* _What is expected_: Which lines of the data contain the string "lastname"? Show each of them.

* _Available data_:
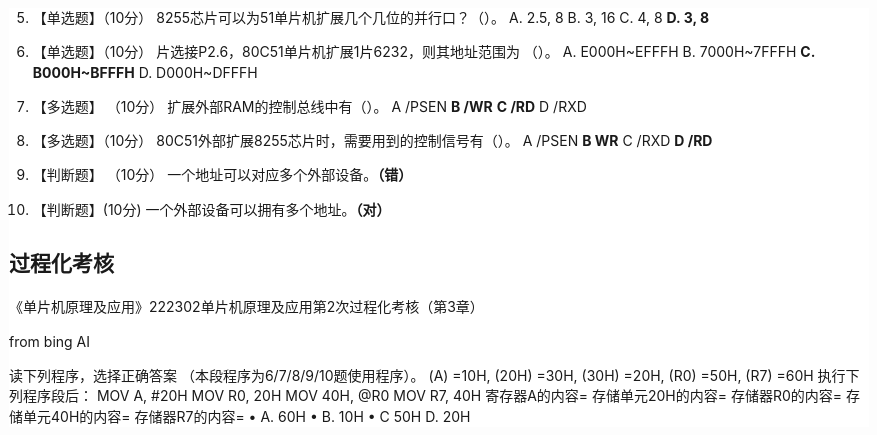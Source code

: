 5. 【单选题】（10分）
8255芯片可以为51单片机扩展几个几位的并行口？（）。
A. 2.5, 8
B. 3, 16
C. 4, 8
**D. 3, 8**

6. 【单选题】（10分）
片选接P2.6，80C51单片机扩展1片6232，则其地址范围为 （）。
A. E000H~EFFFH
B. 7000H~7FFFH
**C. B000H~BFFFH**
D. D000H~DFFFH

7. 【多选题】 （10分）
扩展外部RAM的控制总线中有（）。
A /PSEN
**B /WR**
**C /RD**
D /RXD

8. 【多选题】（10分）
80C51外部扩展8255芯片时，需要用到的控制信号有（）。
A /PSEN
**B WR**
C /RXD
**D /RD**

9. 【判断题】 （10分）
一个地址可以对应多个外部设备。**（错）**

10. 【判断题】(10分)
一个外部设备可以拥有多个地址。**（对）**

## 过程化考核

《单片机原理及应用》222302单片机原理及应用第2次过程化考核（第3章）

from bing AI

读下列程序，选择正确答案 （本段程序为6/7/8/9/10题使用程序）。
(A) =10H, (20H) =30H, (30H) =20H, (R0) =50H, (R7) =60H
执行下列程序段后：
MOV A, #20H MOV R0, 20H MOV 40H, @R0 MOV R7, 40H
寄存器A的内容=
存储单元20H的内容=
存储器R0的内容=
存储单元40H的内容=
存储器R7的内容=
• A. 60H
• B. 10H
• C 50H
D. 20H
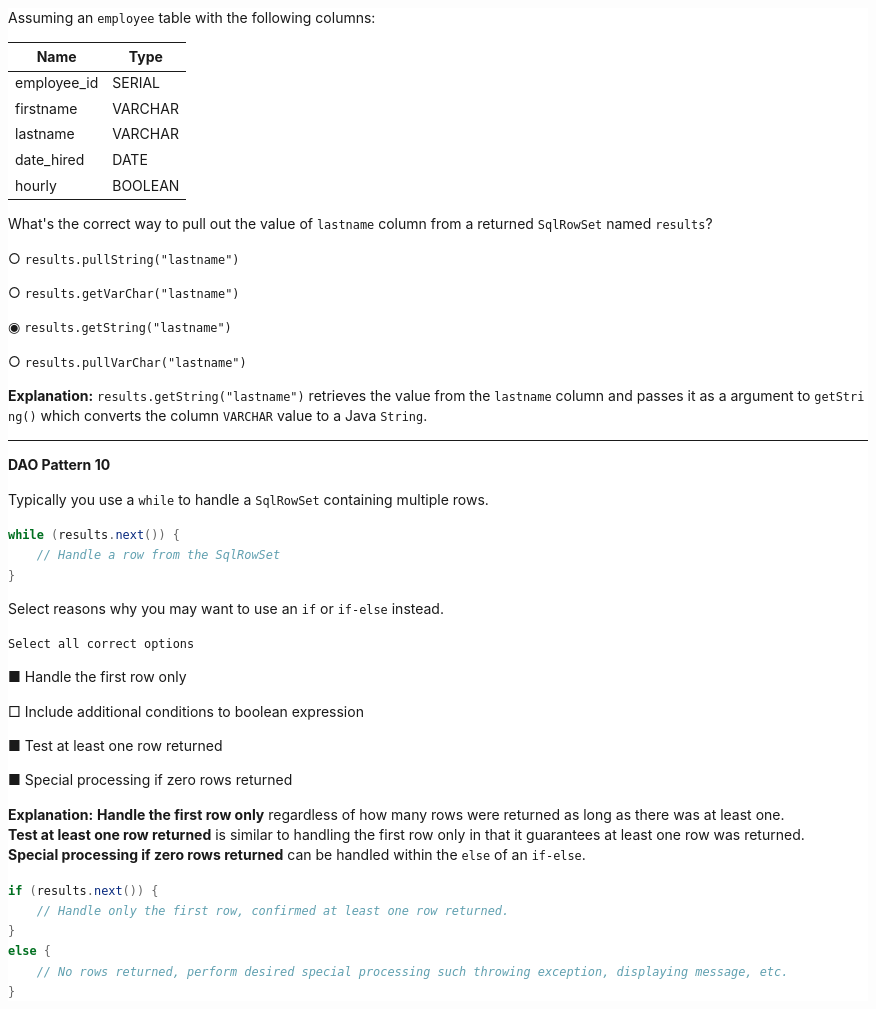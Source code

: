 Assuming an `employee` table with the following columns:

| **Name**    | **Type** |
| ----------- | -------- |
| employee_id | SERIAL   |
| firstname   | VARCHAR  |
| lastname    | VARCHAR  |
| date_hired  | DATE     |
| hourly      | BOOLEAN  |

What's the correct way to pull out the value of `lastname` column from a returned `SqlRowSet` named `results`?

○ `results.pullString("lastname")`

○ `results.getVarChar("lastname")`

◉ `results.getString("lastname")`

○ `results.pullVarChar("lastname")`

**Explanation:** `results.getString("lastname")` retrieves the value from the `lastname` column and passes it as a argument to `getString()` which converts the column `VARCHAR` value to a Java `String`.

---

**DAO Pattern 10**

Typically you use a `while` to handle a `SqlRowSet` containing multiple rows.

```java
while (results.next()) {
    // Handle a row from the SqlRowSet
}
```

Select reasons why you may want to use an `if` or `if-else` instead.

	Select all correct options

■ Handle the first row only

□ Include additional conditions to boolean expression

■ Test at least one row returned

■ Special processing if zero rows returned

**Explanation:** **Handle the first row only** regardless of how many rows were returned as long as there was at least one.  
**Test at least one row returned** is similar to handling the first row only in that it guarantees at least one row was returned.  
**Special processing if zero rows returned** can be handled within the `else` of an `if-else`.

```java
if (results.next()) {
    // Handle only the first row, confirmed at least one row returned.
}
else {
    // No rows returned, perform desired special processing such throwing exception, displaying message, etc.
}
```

==

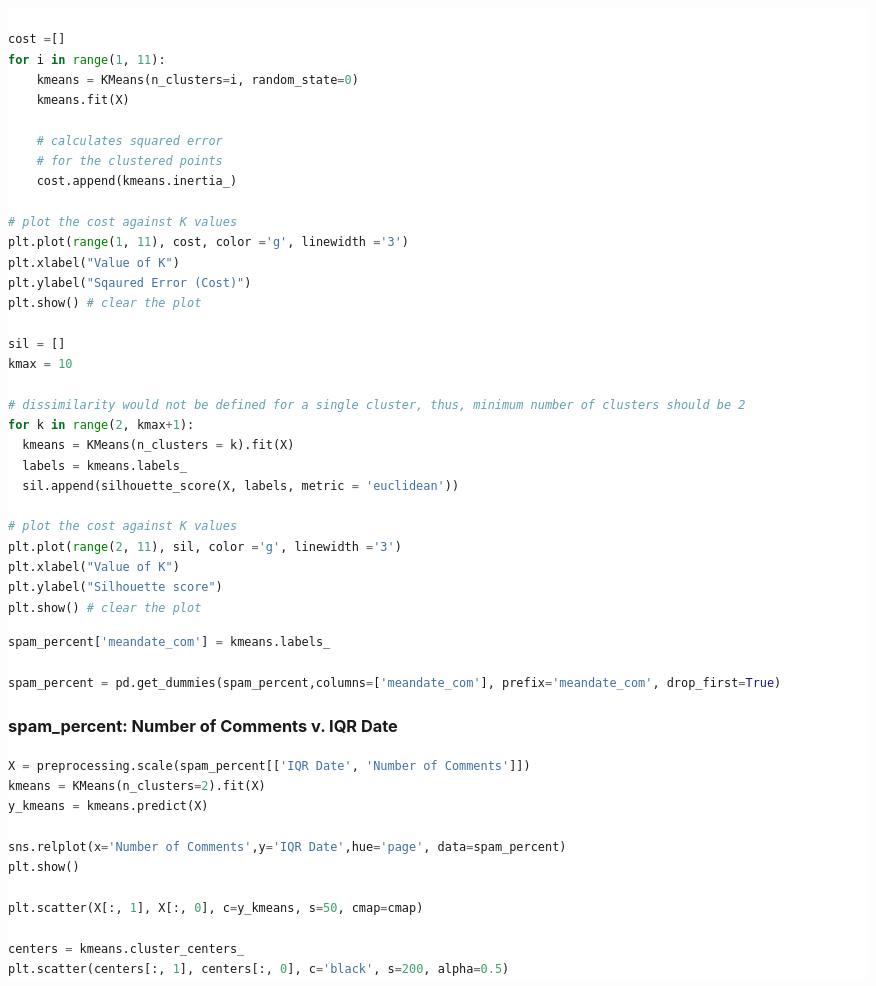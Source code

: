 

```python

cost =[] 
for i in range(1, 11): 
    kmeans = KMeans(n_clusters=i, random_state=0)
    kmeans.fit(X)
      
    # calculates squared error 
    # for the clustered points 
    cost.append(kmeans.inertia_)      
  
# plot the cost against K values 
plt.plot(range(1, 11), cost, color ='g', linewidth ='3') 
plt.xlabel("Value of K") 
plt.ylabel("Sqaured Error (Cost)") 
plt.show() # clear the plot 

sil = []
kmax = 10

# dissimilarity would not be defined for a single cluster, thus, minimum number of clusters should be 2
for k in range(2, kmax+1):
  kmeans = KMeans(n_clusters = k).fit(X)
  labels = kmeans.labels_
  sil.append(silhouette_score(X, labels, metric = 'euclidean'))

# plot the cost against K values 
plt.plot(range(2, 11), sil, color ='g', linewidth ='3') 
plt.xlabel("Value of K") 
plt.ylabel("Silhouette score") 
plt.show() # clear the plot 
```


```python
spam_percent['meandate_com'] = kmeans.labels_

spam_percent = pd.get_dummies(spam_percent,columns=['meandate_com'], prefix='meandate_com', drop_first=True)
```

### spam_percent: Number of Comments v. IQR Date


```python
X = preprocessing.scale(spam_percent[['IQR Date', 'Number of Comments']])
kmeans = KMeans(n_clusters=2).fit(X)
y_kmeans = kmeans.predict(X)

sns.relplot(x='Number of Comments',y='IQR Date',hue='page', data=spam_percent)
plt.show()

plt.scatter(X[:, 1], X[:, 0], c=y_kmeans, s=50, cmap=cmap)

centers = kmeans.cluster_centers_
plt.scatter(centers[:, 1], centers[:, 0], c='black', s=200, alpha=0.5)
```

* _Answer to the exercise_:
| lastname    | VARCHAR  |
What's the correct way to pull out the value of `lastname` column from a returned `SqlRowSet` named `results`?
○ `results.pullString("lastname")`
○ `results.getVarChar("lastname")`
◉ `results.getString("lastname")`
○ `results.pullVarChar("lastname")`
**Explanation:** `results.getString("lastname")` retrieves the value from the `lastname` column and passes it as a argument to `getString()` which converts the column `VARCHAR` value to a Java `String`.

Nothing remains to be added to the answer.